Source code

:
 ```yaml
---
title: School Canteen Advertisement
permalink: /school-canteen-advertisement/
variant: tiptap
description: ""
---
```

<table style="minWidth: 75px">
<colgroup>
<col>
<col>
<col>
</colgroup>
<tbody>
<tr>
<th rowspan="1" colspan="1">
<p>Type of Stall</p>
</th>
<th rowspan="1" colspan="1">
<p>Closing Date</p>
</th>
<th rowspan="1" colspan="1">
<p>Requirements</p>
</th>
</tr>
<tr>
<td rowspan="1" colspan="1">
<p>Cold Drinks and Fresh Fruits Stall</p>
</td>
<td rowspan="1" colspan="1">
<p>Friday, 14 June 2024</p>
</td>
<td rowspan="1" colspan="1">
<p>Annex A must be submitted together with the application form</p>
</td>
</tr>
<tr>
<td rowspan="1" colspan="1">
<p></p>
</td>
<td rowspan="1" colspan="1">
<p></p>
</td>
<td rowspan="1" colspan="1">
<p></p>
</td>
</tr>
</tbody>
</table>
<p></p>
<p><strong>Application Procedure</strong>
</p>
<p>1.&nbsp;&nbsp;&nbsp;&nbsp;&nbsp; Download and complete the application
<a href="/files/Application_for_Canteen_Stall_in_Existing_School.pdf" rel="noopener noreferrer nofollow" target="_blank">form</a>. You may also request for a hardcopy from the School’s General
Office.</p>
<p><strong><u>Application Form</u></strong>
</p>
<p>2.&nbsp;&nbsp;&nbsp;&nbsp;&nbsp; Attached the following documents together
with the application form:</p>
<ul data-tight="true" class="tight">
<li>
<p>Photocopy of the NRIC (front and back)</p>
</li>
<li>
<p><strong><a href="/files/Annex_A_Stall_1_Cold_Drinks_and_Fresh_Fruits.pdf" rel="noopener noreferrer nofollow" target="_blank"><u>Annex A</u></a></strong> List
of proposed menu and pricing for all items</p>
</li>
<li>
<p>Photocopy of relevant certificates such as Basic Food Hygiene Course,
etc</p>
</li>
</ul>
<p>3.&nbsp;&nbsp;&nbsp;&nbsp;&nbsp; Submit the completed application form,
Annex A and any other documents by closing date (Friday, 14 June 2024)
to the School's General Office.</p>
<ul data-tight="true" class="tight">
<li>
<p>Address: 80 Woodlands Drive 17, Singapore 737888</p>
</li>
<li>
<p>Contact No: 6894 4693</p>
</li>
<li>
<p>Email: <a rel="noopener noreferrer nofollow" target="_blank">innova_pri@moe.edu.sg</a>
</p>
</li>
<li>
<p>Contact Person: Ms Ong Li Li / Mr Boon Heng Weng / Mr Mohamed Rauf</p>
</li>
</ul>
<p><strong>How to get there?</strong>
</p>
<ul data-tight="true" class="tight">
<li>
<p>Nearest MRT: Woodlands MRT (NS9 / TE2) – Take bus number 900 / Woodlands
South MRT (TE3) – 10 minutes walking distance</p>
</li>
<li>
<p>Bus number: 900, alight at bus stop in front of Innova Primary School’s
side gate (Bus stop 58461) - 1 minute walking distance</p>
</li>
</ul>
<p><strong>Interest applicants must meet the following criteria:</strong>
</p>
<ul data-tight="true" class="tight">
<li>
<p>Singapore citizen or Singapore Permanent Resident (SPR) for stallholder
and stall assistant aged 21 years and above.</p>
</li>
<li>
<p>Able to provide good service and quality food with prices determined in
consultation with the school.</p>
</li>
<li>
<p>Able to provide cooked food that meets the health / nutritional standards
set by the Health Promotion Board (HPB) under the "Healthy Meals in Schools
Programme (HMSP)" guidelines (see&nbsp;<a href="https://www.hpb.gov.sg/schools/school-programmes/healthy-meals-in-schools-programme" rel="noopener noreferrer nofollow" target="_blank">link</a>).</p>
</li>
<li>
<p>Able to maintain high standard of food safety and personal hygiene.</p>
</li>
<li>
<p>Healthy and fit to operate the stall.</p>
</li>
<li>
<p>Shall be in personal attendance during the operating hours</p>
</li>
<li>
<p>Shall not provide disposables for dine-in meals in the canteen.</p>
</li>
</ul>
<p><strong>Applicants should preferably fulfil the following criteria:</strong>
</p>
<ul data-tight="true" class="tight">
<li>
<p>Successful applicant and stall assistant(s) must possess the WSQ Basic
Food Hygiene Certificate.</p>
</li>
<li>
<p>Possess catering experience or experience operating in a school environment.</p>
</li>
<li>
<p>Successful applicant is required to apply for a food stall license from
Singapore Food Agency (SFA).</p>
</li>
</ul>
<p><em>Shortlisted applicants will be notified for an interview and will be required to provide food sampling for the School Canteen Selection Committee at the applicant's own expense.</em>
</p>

_ _ _ _

__What to produce__. Say how many lines in the records above hold "provide", and give no other text.

__Response__. 4